Of course, this kind of cultural theft is nothing new.

Think blues.

Think rock 'n' roll.

Think hip-hop clothing.

Even George Carlin riffed on the penchant for whites to beg, borrow and steal in the effort to express themselves.

"You take five white guys and you take five black guys and put 'em together for a week and what you won’t have is five black guys talking like, ‘Golly gee, we really won that big basketball game,’ " the late comedian and social critic observed. "But you will have five white guys talking like ‘Yo slick, whuzzup ... we be shootin hoops and mad playin, slammed those mofos."
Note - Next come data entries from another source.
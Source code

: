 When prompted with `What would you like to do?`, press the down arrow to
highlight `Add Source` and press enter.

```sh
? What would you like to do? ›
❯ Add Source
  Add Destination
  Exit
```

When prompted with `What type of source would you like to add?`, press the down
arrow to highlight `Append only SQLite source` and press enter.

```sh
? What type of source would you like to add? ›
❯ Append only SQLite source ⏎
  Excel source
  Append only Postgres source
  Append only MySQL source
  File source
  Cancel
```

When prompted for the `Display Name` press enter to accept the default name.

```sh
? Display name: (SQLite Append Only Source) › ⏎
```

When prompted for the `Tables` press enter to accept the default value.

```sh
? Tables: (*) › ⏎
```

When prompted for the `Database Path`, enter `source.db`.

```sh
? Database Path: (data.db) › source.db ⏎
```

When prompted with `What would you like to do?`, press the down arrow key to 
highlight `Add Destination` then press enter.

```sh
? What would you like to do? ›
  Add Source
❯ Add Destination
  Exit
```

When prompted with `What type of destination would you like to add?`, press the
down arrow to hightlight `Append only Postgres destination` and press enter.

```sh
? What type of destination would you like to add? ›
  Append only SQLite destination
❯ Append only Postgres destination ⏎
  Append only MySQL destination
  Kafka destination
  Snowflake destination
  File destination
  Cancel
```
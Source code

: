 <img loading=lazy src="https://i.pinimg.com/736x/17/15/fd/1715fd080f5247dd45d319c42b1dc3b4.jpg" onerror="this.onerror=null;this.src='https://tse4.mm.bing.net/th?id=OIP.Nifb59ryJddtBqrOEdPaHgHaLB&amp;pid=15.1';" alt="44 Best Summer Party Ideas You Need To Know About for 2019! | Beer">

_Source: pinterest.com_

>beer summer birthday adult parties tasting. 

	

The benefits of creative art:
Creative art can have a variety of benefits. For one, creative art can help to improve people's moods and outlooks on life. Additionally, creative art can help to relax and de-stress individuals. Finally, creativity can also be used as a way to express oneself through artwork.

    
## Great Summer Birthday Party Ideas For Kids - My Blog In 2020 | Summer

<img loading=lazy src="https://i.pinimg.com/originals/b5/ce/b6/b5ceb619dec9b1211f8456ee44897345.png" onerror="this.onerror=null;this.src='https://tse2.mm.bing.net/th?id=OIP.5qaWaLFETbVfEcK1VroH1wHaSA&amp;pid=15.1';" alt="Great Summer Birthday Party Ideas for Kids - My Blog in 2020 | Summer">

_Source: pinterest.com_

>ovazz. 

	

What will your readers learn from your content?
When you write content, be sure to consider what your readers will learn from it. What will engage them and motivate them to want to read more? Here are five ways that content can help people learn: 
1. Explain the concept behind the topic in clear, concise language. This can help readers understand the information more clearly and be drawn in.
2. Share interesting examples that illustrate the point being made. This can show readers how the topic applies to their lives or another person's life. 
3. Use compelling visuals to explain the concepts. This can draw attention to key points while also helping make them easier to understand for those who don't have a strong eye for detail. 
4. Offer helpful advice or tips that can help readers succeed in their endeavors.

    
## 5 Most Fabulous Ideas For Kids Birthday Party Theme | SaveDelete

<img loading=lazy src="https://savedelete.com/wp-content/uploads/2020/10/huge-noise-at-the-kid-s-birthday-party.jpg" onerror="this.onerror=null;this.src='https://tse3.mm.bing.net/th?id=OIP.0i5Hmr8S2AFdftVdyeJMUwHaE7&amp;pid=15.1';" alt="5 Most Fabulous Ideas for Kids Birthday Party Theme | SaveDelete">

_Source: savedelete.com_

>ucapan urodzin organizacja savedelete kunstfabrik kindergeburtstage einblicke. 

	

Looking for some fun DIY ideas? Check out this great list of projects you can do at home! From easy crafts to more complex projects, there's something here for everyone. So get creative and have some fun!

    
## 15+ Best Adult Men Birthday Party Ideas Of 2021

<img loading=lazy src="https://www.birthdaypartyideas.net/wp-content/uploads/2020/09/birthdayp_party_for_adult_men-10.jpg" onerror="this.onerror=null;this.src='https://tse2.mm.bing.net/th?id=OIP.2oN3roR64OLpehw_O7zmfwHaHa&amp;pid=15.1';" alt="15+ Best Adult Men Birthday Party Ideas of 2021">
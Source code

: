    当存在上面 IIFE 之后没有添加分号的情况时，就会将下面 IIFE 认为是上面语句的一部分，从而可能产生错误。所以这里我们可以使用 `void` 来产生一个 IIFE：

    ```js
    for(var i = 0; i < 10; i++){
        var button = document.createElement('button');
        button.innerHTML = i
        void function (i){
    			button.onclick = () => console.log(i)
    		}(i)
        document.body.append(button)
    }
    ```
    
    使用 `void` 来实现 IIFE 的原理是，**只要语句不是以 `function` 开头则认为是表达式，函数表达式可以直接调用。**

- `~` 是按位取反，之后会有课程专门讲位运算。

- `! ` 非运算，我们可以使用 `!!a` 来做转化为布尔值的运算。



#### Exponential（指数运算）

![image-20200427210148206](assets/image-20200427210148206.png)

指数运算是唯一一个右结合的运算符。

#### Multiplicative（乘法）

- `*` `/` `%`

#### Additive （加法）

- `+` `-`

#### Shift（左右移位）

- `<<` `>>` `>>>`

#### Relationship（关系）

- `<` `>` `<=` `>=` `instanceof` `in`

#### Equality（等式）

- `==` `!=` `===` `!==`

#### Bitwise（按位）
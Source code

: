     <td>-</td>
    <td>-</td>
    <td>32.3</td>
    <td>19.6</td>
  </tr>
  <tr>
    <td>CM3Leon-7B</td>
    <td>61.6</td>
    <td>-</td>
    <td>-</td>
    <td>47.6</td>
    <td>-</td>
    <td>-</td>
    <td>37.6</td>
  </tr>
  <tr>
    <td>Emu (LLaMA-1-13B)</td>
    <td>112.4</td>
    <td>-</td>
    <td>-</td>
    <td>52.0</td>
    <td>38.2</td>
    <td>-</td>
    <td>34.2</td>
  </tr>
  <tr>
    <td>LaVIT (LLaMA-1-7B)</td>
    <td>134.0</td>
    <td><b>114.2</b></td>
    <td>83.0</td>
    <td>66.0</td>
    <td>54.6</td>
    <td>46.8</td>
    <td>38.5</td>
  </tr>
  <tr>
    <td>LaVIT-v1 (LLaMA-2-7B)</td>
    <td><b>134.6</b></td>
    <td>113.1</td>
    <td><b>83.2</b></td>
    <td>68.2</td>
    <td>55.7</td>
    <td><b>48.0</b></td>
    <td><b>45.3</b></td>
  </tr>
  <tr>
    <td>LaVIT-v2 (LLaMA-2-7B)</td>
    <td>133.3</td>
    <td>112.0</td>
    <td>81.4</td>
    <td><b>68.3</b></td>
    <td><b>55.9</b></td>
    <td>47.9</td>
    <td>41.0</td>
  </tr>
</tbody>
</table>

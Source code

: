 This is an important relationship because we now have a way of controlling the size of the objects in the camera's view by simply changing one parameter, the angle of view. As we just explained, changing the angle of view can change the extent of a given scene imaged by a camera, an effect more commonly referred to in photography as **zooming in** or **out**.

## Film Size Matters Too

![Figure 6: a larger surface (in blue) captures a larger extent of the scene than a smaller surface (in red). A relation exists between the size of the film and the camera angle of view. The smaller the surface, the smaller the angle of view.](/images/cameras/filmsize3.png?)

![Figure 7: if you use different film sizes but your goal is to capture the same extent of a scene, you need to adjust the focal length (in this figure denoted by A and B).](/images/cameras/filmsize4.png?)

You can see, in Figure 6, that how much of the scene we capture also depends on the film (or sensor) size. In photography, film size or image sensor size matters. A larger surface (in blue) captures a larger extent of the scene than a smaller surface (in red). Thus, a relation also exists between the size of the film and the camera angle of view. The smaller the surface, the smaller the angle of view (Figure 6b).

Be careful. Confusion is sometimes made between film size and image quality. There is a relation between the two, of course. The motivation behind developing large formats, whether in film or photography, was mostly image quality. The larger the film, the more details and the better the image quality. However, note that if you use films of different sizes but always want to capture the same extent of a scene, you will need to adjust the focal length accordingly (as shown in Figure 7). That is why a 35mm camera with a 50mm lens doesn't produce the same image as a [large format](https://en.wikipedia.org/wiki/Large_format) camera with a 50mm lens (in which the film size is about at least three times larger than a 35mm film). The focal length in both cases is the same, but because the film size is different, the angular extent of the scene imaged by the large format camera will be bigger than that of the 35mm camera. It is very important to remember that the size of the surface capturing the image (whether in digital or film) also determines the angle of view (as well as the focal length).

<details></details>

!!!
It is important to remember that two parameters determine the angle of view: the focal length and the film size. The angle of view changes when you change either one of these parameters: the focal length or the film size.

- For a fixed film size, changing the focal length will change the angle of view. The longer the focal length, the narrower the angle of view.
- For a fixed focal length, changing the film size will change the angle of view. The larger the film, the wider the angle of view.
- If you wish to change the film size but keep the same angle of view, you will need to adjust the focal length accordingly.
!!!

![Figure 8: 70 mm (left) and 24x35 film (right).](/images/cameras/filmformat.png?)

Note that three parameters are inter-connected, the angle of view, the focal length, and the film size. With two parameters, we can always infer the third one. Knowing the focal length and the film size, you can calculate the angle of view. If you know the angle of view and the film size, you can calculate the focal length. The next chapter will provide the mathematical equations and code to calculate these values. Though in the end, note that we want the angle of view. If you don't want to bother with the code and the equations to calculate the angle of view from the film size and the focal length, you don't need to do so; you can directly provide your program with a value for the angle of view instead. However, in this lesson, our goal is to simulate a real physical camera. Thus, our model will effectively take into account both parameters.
But the Amherst word thief has taken it too far.

Accused of harassing a Jewish victim who began dating his ex-girlfriend, he allegedly used the N-word three times in a phone call between the two. The suspect’s lawyer insists that "does not constitute a hate crime because the victim is not black."

If I were a prosecutor, I’d argue it is even more of a hate crime because he had to really reach to come up with something he considered more derogatory than the typical white or anti-Semitic slur. Only America’s extra heavy duty slur would do.

And it’s not just for blacks anymore.

Some African Americans will be appalled, calling for a cease-and-desist order against this inappropriate expropriation of the N-word, which they jealously protect like a crazy uncle.

I, on the other hand, am ready to bequeath it to white people to use on one another.

We have gotten all we can out of it and no longer need to claim it as ours alone.

We’ll come up with some other way to denigrate ourselves.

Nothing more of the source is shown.